§ **RECORDS FOR THE EXERCISE**
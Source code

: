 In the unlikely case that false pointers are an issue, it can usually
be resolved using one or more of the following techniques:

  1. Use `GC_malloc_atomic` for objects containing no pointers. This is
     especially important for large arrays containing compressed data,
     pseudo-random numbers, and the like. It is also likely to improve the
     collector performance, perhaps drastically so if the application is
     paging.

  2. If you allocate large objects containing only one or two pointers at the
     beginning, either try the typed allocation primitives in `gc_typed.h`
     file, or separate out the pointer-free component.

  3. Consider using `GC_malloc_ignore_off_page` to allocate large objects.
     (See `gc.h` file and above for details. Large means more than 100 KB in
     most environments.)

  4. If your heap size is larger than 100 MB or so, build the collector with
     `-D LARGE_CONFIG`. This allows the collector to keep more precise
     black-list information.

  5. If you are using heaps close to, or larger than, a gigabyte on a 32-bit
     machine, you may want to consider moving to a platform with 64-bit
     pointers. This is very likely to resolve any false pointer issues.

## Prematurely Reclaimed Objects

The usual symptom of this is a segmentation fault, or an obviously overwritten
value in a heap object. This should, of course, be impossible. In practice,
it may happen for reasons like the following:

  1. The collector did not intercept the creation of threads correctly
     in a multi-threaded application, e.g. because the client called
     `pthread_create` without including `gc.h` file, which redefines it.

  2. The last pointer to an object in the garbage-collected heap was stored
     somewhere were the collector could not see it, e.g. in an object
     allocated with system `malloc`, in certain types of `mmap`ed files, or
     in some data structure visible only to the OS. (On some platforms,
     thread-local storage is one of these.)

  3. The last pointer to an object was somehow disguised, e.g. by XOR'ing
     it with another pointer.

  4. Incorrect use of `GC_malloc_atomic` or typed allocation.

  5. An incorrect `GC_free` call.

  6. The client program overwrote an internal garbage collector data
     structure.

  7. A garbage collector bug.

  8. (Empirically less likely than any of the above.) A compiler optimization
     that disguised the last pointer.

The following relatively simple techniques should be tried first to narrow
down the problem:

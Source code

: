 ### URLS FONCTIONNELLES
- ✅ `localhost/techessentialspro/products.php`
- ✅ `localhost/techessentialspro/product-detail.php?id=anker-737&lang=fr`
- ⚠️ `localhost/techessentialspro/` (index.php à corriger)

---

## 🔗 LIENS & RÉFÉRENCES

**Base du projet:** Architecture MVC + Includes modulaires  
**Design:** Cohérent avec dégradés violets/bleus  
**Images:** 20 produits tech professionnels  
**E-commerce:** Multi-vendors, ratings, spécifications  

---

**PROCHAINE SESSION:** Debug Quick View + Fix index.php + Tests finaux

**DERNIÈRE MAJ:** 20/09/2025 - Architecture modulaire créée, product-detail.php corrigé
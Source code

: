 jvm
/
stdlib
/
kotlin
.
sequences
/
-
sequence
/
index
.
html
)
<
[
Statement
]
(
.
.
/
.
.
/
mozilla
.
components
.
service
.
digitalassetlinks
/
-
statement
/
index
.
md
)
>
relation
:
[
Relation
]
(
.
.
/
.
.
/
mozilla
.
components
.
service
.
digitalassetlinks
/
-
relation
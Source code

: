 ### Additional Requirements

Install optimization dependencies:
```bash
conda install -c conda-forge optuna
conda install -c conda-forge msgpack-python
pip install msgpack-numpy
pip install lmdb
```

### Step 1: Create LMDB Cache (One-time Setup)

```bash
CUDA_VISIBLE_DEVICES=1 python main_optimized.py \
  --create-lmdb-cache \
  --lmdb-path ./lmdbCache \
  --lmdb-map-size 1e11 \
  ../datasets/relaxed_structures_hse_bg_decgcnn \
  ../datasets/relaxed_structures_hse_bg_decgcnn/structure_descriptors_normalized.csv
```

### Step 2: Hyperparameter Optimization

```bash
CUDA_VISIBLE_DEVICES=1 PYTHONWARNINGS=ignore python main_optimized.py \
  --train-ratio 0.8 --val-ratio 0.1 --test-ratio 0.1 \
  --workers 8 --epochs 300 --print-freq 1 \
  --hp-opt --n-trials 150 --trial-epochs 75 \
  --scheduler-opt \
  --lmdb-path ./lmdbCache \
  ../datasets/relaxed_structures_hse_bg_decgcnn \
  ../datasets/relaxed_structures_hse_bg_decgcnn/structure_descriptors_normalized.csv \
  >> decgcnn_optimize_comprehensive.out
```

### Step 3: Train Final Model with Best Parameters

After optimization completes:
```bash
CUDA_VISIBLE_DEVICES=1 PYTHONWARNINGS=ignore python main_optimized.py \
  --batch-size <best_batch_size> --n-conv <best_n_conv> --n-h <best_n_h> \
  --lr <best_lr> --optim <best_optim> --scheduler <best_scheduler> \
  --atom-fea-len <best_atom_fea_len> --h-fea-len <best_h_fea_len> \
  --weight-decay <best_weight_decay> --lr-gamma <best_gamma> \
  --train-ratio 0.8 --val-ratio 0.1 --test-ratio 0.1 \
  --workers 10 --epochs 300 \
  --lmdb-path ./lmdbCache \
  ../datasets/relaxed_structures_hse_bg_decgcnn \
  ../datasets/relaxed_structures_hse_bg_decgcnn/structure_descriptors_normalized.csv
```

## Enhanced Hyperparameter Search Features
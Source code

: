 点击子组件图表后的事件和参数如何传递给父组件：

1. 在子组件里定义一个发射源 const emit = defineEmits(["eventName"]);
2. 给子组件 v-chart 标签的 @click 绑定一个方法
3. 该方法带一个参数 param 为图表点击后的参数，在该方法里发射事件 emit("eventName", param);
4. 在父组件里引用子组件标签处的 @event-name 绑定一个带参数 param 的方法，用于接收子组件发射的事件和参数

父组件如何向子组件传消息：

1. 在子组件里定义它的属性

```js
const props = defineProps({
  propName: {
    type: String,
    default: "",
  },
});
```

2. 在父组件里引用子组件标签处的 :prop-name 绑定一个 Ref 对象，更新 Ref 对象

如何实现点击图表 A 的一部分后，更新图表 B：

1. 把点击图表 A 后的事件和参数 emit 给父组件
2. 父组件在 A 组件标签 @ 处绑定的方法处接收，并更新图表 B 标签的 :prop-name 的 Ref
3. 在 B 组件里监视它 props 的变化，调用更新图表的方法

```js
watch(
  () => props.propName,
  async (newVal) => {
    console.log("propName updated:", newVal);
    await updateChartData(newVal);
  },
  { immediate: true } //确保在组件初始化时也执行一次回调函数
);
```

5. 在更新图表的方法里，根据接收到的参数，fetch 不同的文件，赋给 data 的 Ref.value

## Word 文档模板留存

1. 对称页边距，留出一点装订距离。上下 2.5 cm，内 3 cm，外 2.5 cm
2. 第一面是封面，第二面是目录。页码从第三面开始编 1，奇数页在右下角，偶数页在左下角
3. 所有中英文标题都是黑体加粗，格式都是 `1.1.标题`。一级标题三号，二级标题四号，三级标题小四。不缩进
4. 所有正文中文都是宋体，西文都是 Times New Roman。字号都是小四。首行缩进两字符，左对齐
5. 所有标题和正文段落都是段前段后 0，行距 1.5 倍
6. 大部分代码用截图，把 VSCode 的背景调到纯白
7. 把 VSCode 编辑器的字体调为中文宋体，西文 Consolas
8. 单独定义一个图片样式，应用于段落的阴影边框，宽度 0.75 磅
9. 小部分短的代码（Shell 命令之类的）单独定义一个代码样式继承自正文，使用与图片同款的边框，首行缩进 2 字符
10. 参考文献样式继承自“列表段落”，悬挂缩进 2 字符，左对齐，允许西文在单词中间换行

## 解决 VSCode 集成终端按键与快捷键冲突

§ **TASK PROMPT**
After reading the listing, copy all of it out exactly.

§ **ANSWER TO THE PROBLEM**
Source code

: In the unlikely case that false pointers are an issue, it can usually
be resolved using one or more of the following techniques:

  1. Use `GC_malloc_atomic` for objects containing no pointers. This is
     especially important for large arrays containing compressed data,
     pseudo-random numbers, and the like. It is also likely to improve the
     collector performance, perhaps drastically so if the application is
     paging.

  2. If you allocate large objects containing only one or two pointers at the
     beginning, either try the typed allocation primitives in `gc_typed.h`
     file, or separate out the pointer-free component.

  3. Consider using `GC_malloc_ignore_off_page` to allocate large objects.
     (See `gc.h` file and above for details. Large means more than 100 KB in
     most environments.)

  4. If your heap size is larger than 100 MB or so, build the collector with
     `-D LARGE_CONFIG`. This allows the collector to keep more precise
     black-list information.

  5. If you are using heaps close to, or larger than, a gigabyte on a 32-bit
     machine, you may want to consider moving to a platform with 64-bit
     pointers. This is very likely to resolve any false pointer issues.

## Prematurely Reclaimed Objects

The usual symptom of this is a segmentation fault, or an obviously overwritten
value in a heap object. This should, of course, be impossible. In practice,
it may happen for reasons like the following:

  1. The collector did not intercept the creation of threads correctly
     in a multi-threaded application, e.g. because the client called
     `pthread_create` without including `gc.h` file, which redefines it.

  2. The last pointer to an object in the garbage-collected heap was stored
     somewhere were the collector could not see it, e.g. in an object
     allocated with system `malloc`, in certain types of `mmap`ed files, or
     in some data structure visible only to the OS. (On some platforms,
     thread-local storage is one of these.)

  3. The last pointer to an object was somehow disguised, e.g. by XOR'ing
     it with another pointer.

  4. Incorrect use of `GC_malloc_atomic` or typed allocation.

  5. An incorrect `GC_free` call.

  6. The client program overwrote an internal garbage collector data
     structure.

  7. A garbage collector bug.

  8. (Empirically less likely than any of the above.) A compiler optimization
     that disguised the last pointer.

The following relatively simple techniques should be tried first to narrow
down the problem:

Source code

: ### URLS FONCTIONNELLES
- ✅ `localhost/techessentialspro/products.php`
- ✅ `localhost/techessentialspro/product-detail.php?id=anker-737&lang=fr`
- ⚠️ `localhost/techessentialspro/` (index.php à corriger)

---

## 🔗 LIENS & RÉFÉRENCES

**Base du projet:** Architecture MVC + Includes modulaires  
**Design:** Cohérent avec dégradés violets/bleus  
**Images:** 20 produits tech professionnels  
**E-commerce:** Multi-vendors, ratings, spécifications  

---

**PROCHAINE SESSION:** Debug Quick View + Fix index.php + Tests finaux

**DERNIÈRE MAJ:** 20/09/2025 - Architecture modulaire créée, product-detail.php corrigé
Source code

: jvm
/
stdlib
/
kotlin
.
sequences
/
-
sequence
/
index
.
html
)
<
[
Statement
]
(
.
.
/
.
.
/
mozilla
.
components
.
service
.
digitalassetlinks
/
-
statement
/
index
.
md
)
>
relation
:
[
Relation
]
(
.
.
/
.
.
/
mozilla
.
components
.
service
.
digitalassetlinks
/
-
relation
Source code

: ### Additional Requirements

Install optimization dependencies:
```bash
conda install -c conda-forge optuna
conda install -c conda-forge msgpack-python
pip install msgpack-numpy
pip install lmdb
```

### Step 1: Create LMDB Cache (One-time Setup)

```bash
CUDA_VISIBLE_DEVICES=1 python main_optimized.py \
  --create-lmdb-cache \
  --lmdb-path ./lmdbCache \
  --lmdb-map-size 1e11 \
  ../datasets/relaxed_structures_hse_bg_decgcnn \
  ../datasets/relaxed_structures_hse_bg_decgcnn/structure_descriptors_normalized.csv
```

### Step 2: Hyperparameter Optimization

```bash
CUDA_VISIBLE_DEVICES=1 PYTHONWARNINGS=ignore python main_optimized.py \
  --train-ratio 0.8 --val-ratio 0.1 --test-ratio 0.1 \
  --workers 8 --epochs 300 --print-freq 1 \
  --hp-opt --n-trials 150 --trial-epochs 75 \
  --scheduler-opt \
  --lmdb-path ./lmdbCache \
  ../datasets/relaxed_structures_hse_bg_decgcnn \
  ../datasets/relaxed_structures_hse_bg_decgcnn/structure_descriptors_normalized.csv \
  >> decgcnn_optimize_comprehensive.out
```

### Step 3: Train Final Model with Best Parameters

After optimization completes:
```bash
CUDA_VISIBLE_DEVICES=1 PYTHONWARNINGS=ignore python main_optimized.py \
  --batch-size <best_batch_size> --n-conv <best_n_conv> --n-h <best_n_h> \
  --lr <best_lr> --optim <best_optim> --scheduler <best_scheduler> \
  --atom-fea-len <best_atom_fea_len> --h-fea-len <best_h_fea_len> \
  --weight-decay <best_weight_decay> --lr-gamma <best_gamma> \
  --train-ratio 0.8 --val-ratio 0.1 --test-ratio 0.1 \
  --workers 10 --epochs 300 \
  --lmdb-path ./lmdbCache \
  ../datasets/relaxed_structures_hse_bg_decgcnn \
  ../datasets/relaxed_structures_hse_bg_decgcnn/structure_descriptors_normalized.csv
```

## Enhanced Hyperparameter Search Features
Source code

: 点击子组件图表后的事件和参数如何传递给父组件：

1. 在子组件里定义一个发射源 const emit = defineEmits(["eventName"]);
2. 给子组件 v-chart 标签的 @click 绑定一个方法
3. 该方法带一个参数 param 为图表点击后的参数，在该方法里发射事件 emit("eventName", param);
4. 在父组件里引用子组件标签处的 @event-name 绑定一个带参数 param 的方法，用于接收子组件发射的事件和参数

父组件如何向子组件传消息：

1. 在子组件里定义它的属性

```js
const props = defineProps({
  propName: {
    type: String,
    default: "",
  },
});
```

2. 在父组件里引用子组件标签处的 :prop-name 绑定一个 Ref 对象，更新 Ref 对象

如何实现点击图表 A 的一部分后，更新图表 B：

1. 把点击图表 A 后的事件和参数 emit 给父组件
2. 父组件在 A 组件标签 @ 处绑定的方法处接收，并更新图表 B 标签的 :prop-name 的 Ref
3. 在 B 组件里监视它 props 的变化，调用更新图表的方法

```js
watch(
  () => props.propName,
  async (newVal) => {
    console.log("propName updated:", newVal);
    await updateChartData(newVal);
  },
  { immediate: true } //确保在组件初始化时也执行一次回调函数
);
```

5. 在更新图表的方法里，根据接收到的参数，fetch 不同的文件，赋给 data 的 Ref.value

## Word 文档模板留存

1. 对称页边距，留出一点装订距离。上下 2.5 cm，内 3 cm，外 2.5 cm
2. 第一面是封面，第二面是目录。页码从第三面开始编 1，奇数页在右下角，偶数页在左下角
3. 所有中英文标题都是黑体加粗，格式都是 `1.1.标题`。一级标题三号，二级标题四号，三级标题小四。不缩进
4. 所有正文中文都是宋体，西文都是 Times New Roman。字号都是小四。首行缩进两字符，左对齐
5. 所有标题和正文段落都是段前段后 0，行距 1.5 倍
6. 大部分代码用截图，把 VSCode 的背景调到纯白
7. 把 VSCode 编辑器的字体调为中文宋体，西文 Consolas
8. 单独定义一个图片样式，应用于段落的阴影边框，宽度 0.75 磅
9. 小部分短的代码（Shell 命令之类的）单独定义一个代码样式继承自正文，使用与图片同款的边框，首行缩进 2 字符
10. 参考文献样式继承自“列表段落”，悬挂缩进 2 字符，左对齐，允许西文在单词中间换行

## 解决 VSCode 集成终端按键与快捷键冲突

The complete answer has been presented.